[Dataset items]
--------
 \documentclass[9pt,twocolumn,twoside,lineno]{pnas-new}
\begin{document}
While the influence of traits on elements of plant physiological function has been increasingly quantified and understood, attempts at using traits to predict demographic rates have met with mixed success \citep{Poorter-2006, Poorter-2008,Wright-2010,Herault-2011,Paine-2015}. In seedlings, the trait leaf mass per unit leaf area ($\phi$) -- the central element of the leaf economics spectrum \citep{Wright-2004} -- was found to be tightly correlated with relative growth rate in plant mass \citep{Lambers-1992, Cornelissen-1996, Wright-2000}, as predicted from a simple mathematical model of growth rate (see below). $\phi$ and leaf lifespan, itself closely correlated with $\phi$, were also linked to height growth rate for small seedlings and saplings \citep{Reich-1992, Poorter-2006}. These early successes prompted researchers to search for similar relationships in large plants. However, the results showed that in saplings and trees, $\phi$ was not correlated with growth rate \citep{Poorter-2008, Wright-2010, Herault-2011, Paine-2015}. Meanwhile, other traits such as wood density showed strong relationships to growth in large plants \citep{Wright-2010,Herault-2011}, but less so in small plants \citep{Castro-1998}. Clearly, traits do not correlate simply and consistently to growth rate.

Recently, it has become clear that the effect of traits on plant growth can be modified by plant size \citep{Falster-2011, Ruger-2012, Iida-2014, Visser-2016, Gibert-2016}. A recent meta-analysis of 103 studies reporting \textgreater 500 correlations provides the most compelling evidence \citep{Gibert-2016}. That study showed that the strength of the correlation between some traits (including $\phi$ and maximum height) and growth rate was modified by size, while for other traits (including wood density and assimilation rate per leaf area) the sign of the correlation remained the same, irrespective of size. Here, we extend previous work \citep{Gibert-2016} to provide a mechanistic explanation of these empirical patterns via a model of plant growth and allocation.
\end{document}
--------
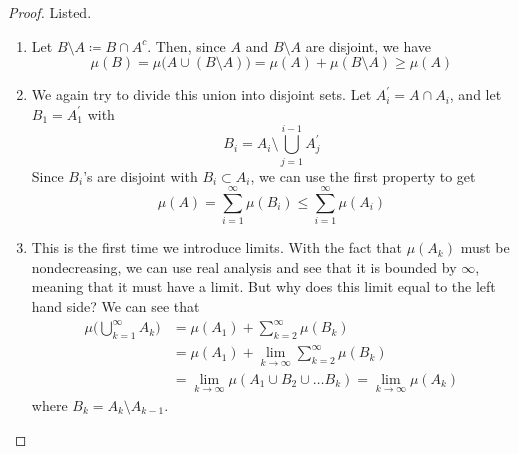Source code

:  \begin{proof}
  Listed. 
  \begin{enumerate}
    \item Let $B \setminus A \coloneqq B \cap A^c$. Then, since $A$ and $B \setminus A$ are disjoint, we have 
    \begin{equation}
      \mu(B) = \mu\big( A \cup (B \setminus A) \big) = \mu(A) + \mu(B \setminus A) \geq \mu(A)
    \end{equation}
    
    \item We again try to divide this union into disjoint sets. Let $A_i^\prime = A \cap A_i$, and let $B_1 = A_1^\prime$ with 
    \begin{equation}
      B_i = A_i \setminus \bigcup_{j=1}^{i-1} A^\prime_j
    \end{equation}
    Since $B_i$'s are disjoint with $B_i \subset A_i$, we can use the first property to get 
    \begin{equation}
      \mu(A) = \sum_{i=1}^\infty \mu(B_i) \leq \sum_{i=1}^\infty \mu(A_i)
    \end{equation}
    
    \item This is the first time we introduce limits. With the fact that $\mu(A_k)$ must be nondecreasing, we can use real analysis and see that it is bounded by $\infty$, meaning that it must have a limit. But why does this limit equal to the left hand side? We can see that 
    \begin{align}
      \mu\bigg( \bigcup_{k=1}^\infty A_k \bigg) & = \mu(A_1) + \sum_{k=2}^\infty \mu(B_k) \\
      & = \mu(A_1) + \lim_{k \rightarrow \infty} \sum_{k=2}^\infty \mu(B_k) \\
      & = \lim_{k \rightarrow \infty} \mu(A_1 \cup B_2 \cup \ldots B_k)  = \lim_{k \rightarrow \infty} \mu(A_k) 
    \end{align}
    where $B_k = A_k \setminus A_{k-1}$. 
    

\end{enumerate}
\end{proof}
--------
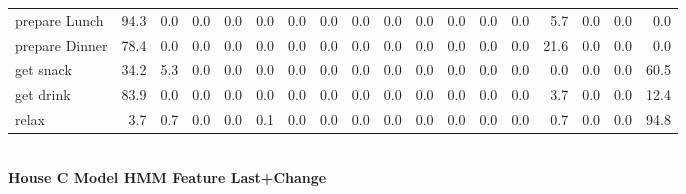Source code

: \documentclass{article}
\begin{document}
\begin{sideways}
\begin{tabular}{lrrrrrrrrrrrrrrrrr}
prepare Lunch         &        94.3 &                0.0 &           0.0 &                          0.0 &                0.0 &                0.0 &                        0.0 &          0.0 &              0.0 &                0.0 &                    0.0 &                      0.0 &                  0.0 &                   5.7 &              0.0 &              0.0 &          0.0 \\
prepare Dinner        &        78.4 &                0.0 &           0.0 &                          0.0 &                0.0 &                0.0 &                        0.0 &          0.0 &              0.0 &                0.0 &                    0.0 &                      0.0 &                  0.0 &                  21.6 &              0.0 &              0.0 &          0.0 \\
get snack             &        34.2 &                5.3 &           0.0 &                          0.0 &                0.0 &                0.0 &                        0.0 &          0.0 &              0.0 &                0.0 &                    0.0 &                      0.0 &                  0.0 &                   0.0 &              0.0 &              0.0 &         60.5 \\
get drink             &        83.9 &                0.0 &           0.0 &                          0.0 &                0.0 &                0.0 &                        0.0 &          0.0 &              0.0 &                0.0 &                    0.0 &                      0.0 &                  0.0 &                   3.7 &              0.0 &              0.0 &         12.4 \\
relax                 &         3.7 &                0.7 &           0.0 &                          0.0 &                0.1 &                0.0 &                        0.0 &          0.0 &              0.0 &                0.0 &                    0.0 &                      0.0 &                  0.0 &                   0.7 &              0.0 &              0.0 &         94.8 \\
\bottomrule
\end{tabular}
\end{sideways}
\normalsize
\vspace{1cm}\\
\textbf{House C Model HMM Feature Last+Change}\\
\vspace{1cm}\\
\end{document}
--------
Among the entries above, how many lines hold the string "tabular"? Answer with the bare number.

2